Jubilons !

Priorité au direct ! Les chaînes généralistes françaises ont cassé leur antenne hier midi pour diffuser les images de la parade destinée à honorer les 70 ans de règne de la reine d’Angleterre, son jubilé de platine, dans une cérémonie interminable où la principale intéressée était bien incapable, vu son grand âge, de se tenir, sur la durée. C’est le Petit Prince, Louis, qui résumait le mieux la situation en bâillant à fendre l’âme du haut du royal balcon, mais le protocole est le protocole, et la reine fait preuve d’un sens du devoir à toute épreuve. Bon, là, on lui en a peut-être demandé beaucoup, voire trop.

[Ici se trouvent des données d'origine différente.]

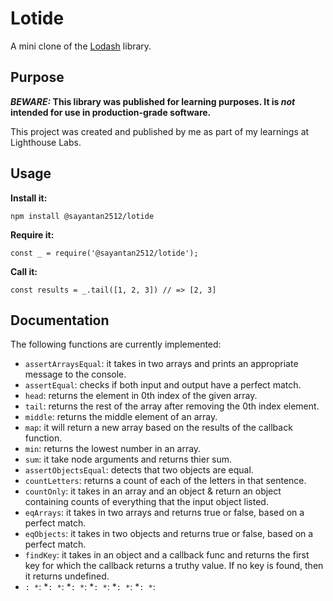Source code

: # Lotide

A mini clone of the [Lodash](https://lodash.com) library.

## Purpose

**_BEWARE:_ This library was published for learning purposes. It is _not_ intended for use in production-grade software.**

This project was created and published by me as part of my learnings at Lighthouse Labs. 

## Usage

**Install it:**

`npm install @sayantan2512/lotide`

**Require it:**

`const _ = require('@sayantan2512/lotide');`

**Call it:**

`const results = _.tail([1, 2, 3]) // => [2, 3]`

## Documentation

The following functions are currently implemented:

* `assertArraysEqual`: it takes in two arrays and prints an appropriate message to the console.
* `assertEqual`: checks if both input and output have a perfect match.
* `head`: returns the element in 0th index of the given array.
* `tail`: returns the rest of the array after removing the 0th index element.
* `middle`: returns the middle element of an array.
* `map`: it will return a new array based on the results of the callback function.
* `min`: returns the lowest number in an array.
* `sum`: it take node arguments and returns thier sum.
* `assertObjectsEqual`: detects that two objects are equal.
* `countLetters`: returns a count of each of the letters in that sentence.
* `countOnly`: it takes in an array and an object & return an object containing counts of everything that the input object listed.
* `eqArrays`: it takes in two arrays and returns true or false, based on a perfect match.
* `eqObjects`: it takes in two objects and returns true or false, based on a perfect match.
* `findKey`: it takes in an object and a callback func and returns the first key for which the callback returns a truthy value. If no key is found, then it returns undefined.
* ``:
*``:
*``:
*``:
*``:
*``:
*``:
*``:
*``:
*``:
*``:
*``:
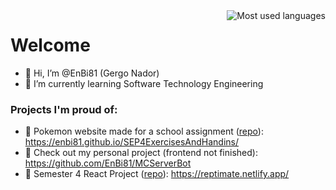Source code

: <img align="right" src="https://github-readme-stats.vercel.app/api/top-langs/?username=EnBi81&layout=compact&disable_animations=true&langs_count=10&border_color=946b2d&bg_color=d3d3d3" alt="Most used languages" />

<h1>Welcome</h1>

- 👋 Hi, I’m @EnBi81 (Gergo Nador)
- 🌱 I’m currently learning Software Technology Engineering

<h3>Projects I'm proud of: </h3>

- 👀 Pokemon website made for a school assignment ([repo](https://github.com/EnBi81/SEP4ExercisesAndHandins)): https://enbi81.github.io/SEP4ExercisesAndHandins/ 
- 👀 Check out my personal project (frontend not finished): https://github.com/EnBi81/MCServerBot
- 👀 Semester 4 React Project ([repo](https://github.com/EnBi81/lizards-inc-fe)): https://reptimate.netlify.app/



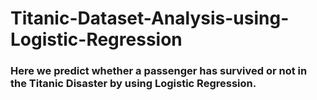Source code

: # Titanic-Dataset-Analysis-using-Logistic-Regression

### Here we predict whether a passenger has survived or not in the Titanic Disaster by using Logistic Regression.
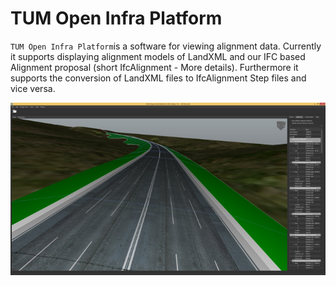 TUM Open Infra Platform
========================

`TUM Open Infra Platform`is a software for viewing alignment data. Currently it supports displaying alignment models of LandXML and our IFC based Alignment proposal (short IfcAlignment - More details). Furthermore it supports the conversion of LandXML files to IfcAlignment Step files and vice versa.

![Beta1_5_Windows8_1.png](screenshots/Beta1_5_Windows8_1.png)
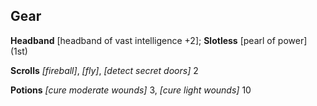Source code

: ## **Gear**

**Headband** [headband of vast intelligence +2];
**Slotless** [pearl of power] (1st)

**Scrolls** *[fireball]*, *[fly]*, *[detect secret doors]* $2$

**Potions** *[cure moderate wounds]* $3$, *[cure light wounds]* $10$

Piétiner sur un balcon à l’âge respectable de 96 ans pour voir passer des militaires n’est sans doute pas un exercice de tout repos, et sa gracieuse majesté a dû renoncer à la messe solennelle qui se déroulera sans elle aujourd’hui. Et également sans moi, qui trouve qu’il a consacré malgré lui bien assez de temps comme ça à ces évènements. Je n’ai aucune intention de m’immiscer dans les royales affaires d’une monarchie qui ne me concerne nullement, bien que je reconnaisse sa longévité. Quand on observe attentivement l’héritier de la couronne, le prince Charles, on doit reconnaître qu’il n’incarne pas précisément l’idée que l’on se fait du prestige d’un roi d’Angleterre, et si la nature ne l’a pas doté de la solide constitution de sa royale mère, son règne pourrait être de très courte durée. Si le peuple britannique conserve du respect et même de l’affection pour Élisabeth II, l’épisode du mariage arrangé raté avec Lady Diana n’a pas contribué à donner du prestige à l’héritier de la Couronne ni à conquérir les cœurs des sujets de sa future majesté.

Nous autres, Français, qui avons coupé la tête de notre propre roi, sommes pourtant friands de monarchie, spécialement à l’usage des autres peuples qui perpétuent cette tradition. Les salons de coiffure sont remplis de ces magazines à sensations qui nous donnent régulièrement des nouvelles de ces familles, dont nous ne connaissons parfois aucun des représentants. Nous-mêmes, à défaut de véritables souverains, avons tendance à élire des monarques républicains qui compensent leur manque de sang royal par un sens aigu de leur propre importance, avec des fortunes diverses dans leur incarnation. On se souvient de François Mitterrand se rendant solennellement au Panthéon au lendemain de son élection en 1981 pour se recueillir sur les cendres des grands hommes, et de la pâle imitation d’Emmanuel Macron se mettant en scène au Louvre pour se parer des attributs présidentiels. Il en va des présidents comme des rois. Certains laisseront une trace inoubliable dans l’histoire, d’autres n’auront fait que passer. Question de circonstances, parfois, de caractère, le plus souvent.